▸ **Directions**
Give only the number of lines in the listing below where the string "ARFIMA" occurs.

▸ **Records for this task**
━━━━━━━━
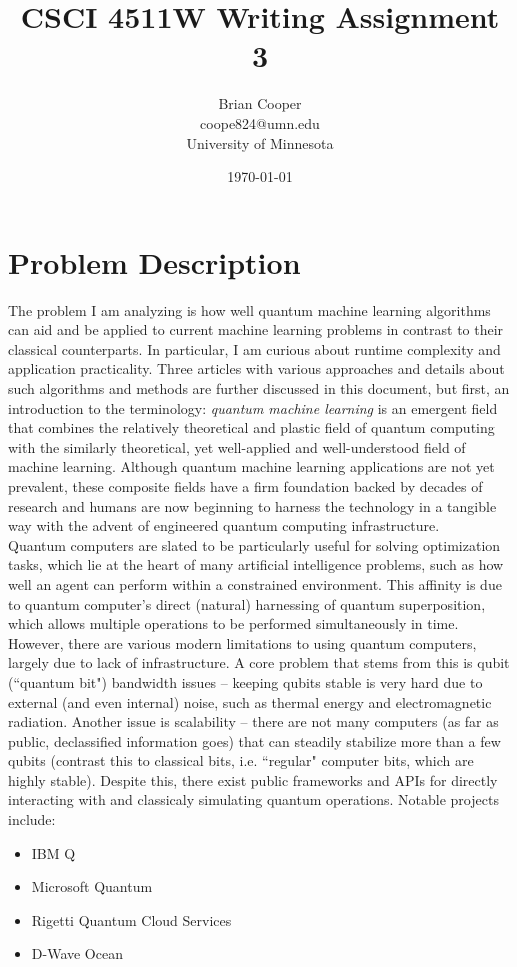 \documentclass{article}
\title{CSCI 4511W Writing Assignment 3}
\author{Brian Cooper \\ coope824@umn.edu \\ University of Minnesota}
\date{\today}
\newcommand{\ind}{\setlength\itemindent{25pt}}
\begin{document}
\maketitle

\section{Problem Description}
  The problem I am analyzing is how well quantum machine learning algorithms can aid and be applied to current machine learning problems in contrast to their classical counterparts. In particular, I am curious about runtime complexity and application practicality. Three articles with various approaches and details about such algorithms and methods are further discussed in this document, but first, an introduction to the terminology: \textit{quantum machine learning} is an emergent field that combines the relatively theoretical and plastic field of quantum computing with the similarly theoretical, yet well-applied and well-understood field of machine learning. Although quantum machine learning applications are not yet prevalent, these composite fields have a firm foundation backed by decades of research and humans are now beginning to harness the technology in a tangible way with the advent of engineered quantum computing infrastructure. \\

  Quantum computers are slated to be particularly useful for solving optimization tasks, which lie at the heart of many artificial intelligence problems, such as how well an agent can perform within a constrained environment. This affinity is due to quantum computer's direct (natural) harnessing of quantum superposition, which allows multiple operations to be performed simultaneously in time. However, there are various modern limitations to using quantum computers, largely due to lack of infrastructure. A core problem that stems from this is qubit (``quantum bit") bandwidth issues -- keeping qubits stable is very hard due to external (and even internal) noise, such as thermal energy and electromagnetic radiation. Another issue is scalability -- there are not many computers (as far as public, declassified information goes) that can steadily stabilize more than a few qubits (contrast this to classical bits, i.e. ``regular" computer bits, which are highly stable). Despite this, there exist public frameworks and APIs for directly interacting with and classicaly simulating quantum operations. Notable projects include:
    \begin{itemize}
      \ind
      \item IBM Q~\cite{ibm}
      \item Microsoft Quantum~\cite{msft}
      \item Rigetti Quantum Cloud Services~\cite{rigetti}
      \item D-Wave Ocean~\cite{dwave}
    \end{itemize}
\end{document}
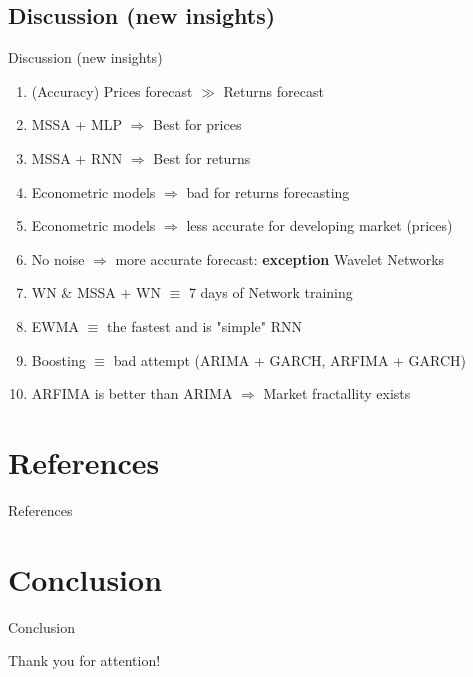 \documentclass[11pt, aspectratio= 169]{beamer}
\begin{document}
	\subsection{Discussion (new insights)}
	\begin{frame}{Discussion (new insights)}
		\begin{enumerate}
			\item (Accuracy) Prices forecast $\gg$ Returns forecast
			\item MSSA + MLP $\Rightarrow$ Best for prices
			\item MSSA + RNN $\Rightarrow$ Best for returns
			\item Econometric models $\Rightarrow$ bad for returns forecasting
			\item Econometric models $\Rightarrow$ less accurate for developing market (prices)
			\item No noise $\Rightarrow$ more accurate forecast: \textbf{exception} Wavelet Networks
			\item WN \& MSSA + WN $\equiv$ 7 days of Network training
			\item EWMA $\equiv$ the fastest and is "simple" RNN
			\item Boosting $\equiv$ bad attempt (ARIMA + GARCH, ARFIMA + GARCH)
			\item ARFIMA is better than ARIMA $\Rightarrow$ Market fractallity exists \cite{mandelbrot2006misbehavior}
		\end{enumerate}
	\end{frame}
	
	\section{References}
	\begin{frame}[allowframebreaks]{References}
		
		
	\end{frame}
	
	\section{Conclusion}
	\begin{frame}{Conclusion}
		\begin{center}
			\LARGE
			Thank you for attention!
		\end{center}
	\end{frame}
\end{document}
━━━━━━━━
▸ **Your solution**
2